From: Mauro Carvalho Chehab
Date: Tue Jul 27 2021

Hi Mani,

Em Wed, 14 Jul 2021 23:12:25 +0530
Manivannan Sadhasivam <mani@xxxxxxxxxx> escreveu:

> I'm not sure about this. That fact that the PCIe device's PERST# signal
> wired to different GPIOs doesn't mean that those GPIOs belong to the PHY.
> Those GPIOs should be independent of the PCIe core controlled manually
> by the driver.
> I think this issue is somewhat similar to the one we are dealing on the
> Qcom platforms [1] where each PCIe device uses a different GPIO and voltage
> config to operate. And those need to be active for the link training to
> succeed.
> So perhaps we should aim for a common solution? The GPIO and voltage
> layout should be described in DT for each port exposed by the SoC/board.
> Thanks,
> Mani
> [1]

After re-visiting this issue, I'm starting to think that this should
be mapped as something similar to:

pcie@xxxx {
slot {
slot#1 {
// clock, power supply, reset pins, etc
slot#2 {
// clock, power supply, reset pins, etc

E. g. placing each specific PCIe device requirement inside the pcie
or phy, as it should be up to the driver to initialize each PCIe
child-specific requirements when the hardware is ready for that.


A longer explanation why this should be initialized during PHY
power on sequence:

On my tests with Kirin 970, there are some steps to be done before
enabling the clocks and sending PERST# signals, plus some extra
steps to run after PERST# is sent to all devices.

While playing with PHY split, I noticed that Linux and/or the SoC
is very sensitive to an specific probing order.
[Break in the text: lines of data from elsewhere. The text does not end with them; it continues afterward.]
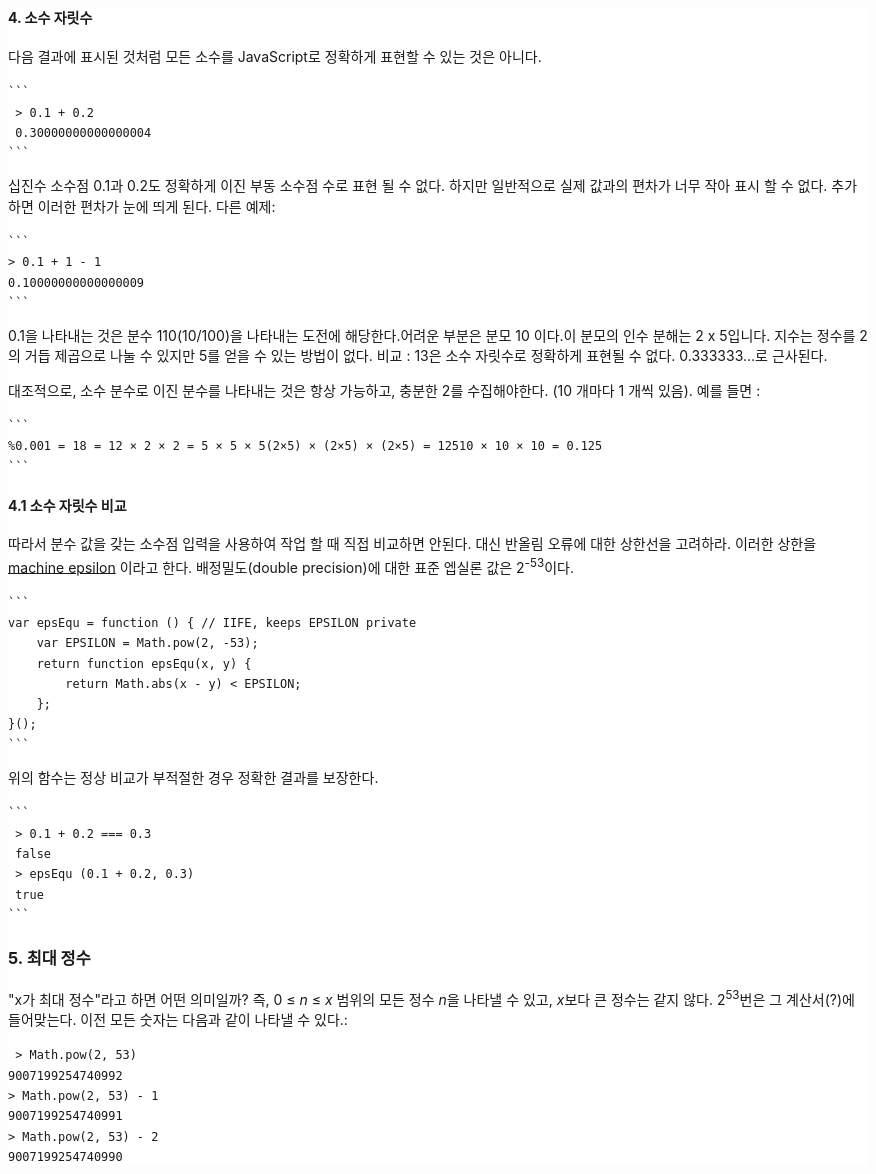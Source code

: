 #### 4. 소수 자릿수

다음 결과에 표시된 것처럼 모든 소수를 JavaScript로 정확하게 표현할 수 있는 것은 아니다.

	```
	 > 0.1 + 0.2
	 0.30000000000000004
	```
	
십진수 소수점 0.1과 0.2도 정확하게 이진 부동 소수점 수로 표현 될 수 없다. 하지만 일반적으로 실제 값과의 편차가 너무 작아 표시 할 수 없다. 추가하면 이러한 편차가 눈에 띄게 된다. 다른 예제: 

	```
	> 0.1 + 1 - 1
	0.10000000000000009
	```

0.1을 나타내는 것은 분수 110(10/100)을 나타내는 도전에 해당한다.어려운 부분은 분모 10 이다.이 분모의 인수 분해는 2 x 5입니다. 지수는 정수를 2의 거듭 제곱으로 나눌 수 있지만 5를 얻을 수 있는 방법이 없다. 비교 : 13은 소수 자릿수로 정확하게 표현될 수 없다. 0.333333...로 근사된다.

대조적으로, 소수 분수로 이진 분수를 나타내는 것은 항상 가능하고, 충분한 2를 수집해야한다. (10 개마다 1 개씩 있음). 예를 들면 :

	```
	%0.001 = 18 = 12 × 2 × 2 = 5 × 5 × 5(2×5) × (2×5) × (2×5) = 12510 × 10 × 10 = 0.125
	```

#### 4.1 소수 자릿수 비교
 
 따라서 분수 값을 갖는 소수점 입력을 사용하여 작업 할 때 직접 비교하면 안된다. 대신 반올림 오류에 대한 상한선을 고려하라. 이러한 상한을 [machine epsilon](http://en.wikipedia.org/wiki/Machine_epsilon) 이라고 한다. 배정밀도(double precision)에 대한 표준 엡실론 값은 2<sup>-53</sup>이다.

	```
	var epsEqu = function () { // IIFE, keeps EPSILON private
		var EPSILON = Math.pow(2, -53);
		return function epsEqu(x, y) {
			return Math.abs(x - y) < EPSILON;
		};
	}();
	```

위의 함수는 정상 비교가 부적절한 경우 정확한 결과를 보장한다.

	```
	 > 0.1 + 0.2 === 0.3
	 false 
	 > epsEqu (0.1 + 0.2, 0.3)
	 true
	```

### 5. 최대 정수

"x가 최대 정수"라고 하면 어떤 의미일까? 즉, 0 ≤ *n* ≤ *x* 범위의 모든 정수 *n*을 나타낼 수 있고, *x*보다 큰 정수는 같지 않다.  2<sup>53</sup>번은 그 계산서(?)에 들어맞는다. 이전 모든 숫자는 다음과 같이 나타낼 수 있다.: 

```
 > Math.pow(2, 53)
9007199254740992
> Math.pow(2, 53) - 1
9007199254740991
> Math.pow(2, 53) - 2
9007199254740990
```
If such order is
not followed, an ARM SError happens and the Kernel panics
with something similar to:

[ 1.837458] SError Interrupt on CPU0, code 0xbf000002 -- SError
[ 1.837462] CPU: 0 PID: 74 Comm: kworker/0:1 Not tainted 5.8.0+ #205
[ 1.837463] Hardware name: HiKey970 (DT)
[ 1.837465] Workqueue: events deferred_probe_work_func
[ 1.837467] pstate: 20000005 (nzCv daif -PAN -UAO BTYPE=--)
[ 1.837468] pc : _raw_spin_unlock_irqrestore+0x18/0x50
[ 1.837469] lr : regmap_unlock_spinlock+0x14/0x20
[ 1.837507] Kernel panic - not syncing: Asynchronous SError Interrupt

One example is with regards to the clocks required for the PCIe
to work:

clocks = <&crg_ctrl HI3670_CLK_GATE_PCIEPHY_REF>,
<&crg_ctrl HI3670_CLK_GATE_PCIEAUX>,
<&crg_ctrl HI3670_PCLK_GATE_PCIE_PHY>,
<&crg_ctrl HI3670_PCLK_GATE_PCIE_SYS>,
<&crg_ctrl HI3670_ACLK_GATE_PCIE>;

If them aren't initialized at the expected order, the Kernel
hangs. The same applies to the slot-specific clocks.

So, basically, the driver needs to initialize them on this

1. PHY ref clock;
2. APB sys and phy clock;
3. aclk and aux_clk;
<some settings at the PHY hardware>
4. slot-specific clocks.

failing to follow a valid power-on sequence crashes the Kernel.